INFORMATION Start Marker
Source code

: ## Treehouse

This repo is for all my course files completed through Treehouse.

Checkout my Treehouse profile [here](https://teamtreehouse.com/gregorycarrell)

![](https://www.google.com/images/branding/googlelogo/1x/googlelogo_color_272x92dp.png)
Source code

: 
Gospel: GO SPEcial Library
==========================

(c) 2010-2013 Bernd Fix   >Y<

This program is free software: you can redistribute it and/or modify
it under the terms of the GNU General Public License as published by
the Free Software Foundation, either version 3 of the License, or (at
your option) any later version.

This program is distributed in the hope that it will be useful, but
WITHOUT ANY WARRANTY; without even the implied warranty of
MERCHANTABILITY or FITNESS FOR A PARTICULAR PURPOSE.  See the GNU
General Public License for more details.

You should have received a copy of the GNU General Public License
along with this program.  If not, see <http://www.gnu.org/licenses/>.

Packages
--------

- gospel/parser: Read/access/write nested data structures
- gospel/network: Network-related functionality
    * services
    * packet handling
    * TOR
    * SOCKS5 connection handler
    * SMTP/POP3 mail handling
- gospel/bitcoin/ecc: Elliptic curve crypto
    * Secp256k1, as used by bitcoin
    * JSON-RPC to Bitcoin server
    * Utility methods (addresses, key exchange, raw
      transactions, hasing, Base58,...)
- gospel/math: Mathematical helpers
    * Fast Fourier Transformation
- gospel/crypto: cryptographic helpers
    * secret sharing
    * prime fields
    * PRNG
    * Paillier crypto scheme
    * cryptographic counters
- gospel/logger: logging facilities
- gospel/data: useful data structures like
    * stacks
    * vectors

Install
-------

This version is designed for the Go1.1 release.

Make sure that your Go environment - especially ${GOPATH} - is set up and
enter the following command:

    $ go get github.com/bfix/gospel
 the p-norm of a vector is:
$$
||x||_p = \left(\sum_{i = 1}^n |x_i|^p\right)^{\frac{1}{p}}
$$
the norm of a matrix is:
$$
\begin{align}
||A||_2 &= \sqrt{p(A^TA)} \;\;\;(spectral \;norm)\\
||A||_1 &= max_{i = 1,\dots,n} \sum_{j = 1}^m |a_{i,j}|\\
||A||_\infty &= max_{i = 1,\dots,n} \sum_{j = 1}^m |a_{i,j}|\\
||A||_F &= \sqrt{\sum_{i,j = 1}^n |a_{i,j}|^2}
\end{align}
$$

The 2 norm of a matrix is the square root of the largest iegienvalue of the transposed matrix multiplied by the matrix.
INFORMATION End Marker
● DIRECTIONS:
Go through the data above and find the lines with the word "handling". Copy each of those lines.

● RESPONSE TO THIS EXERCISE:
    * packet handling
    * SMTP/POP3 mail handling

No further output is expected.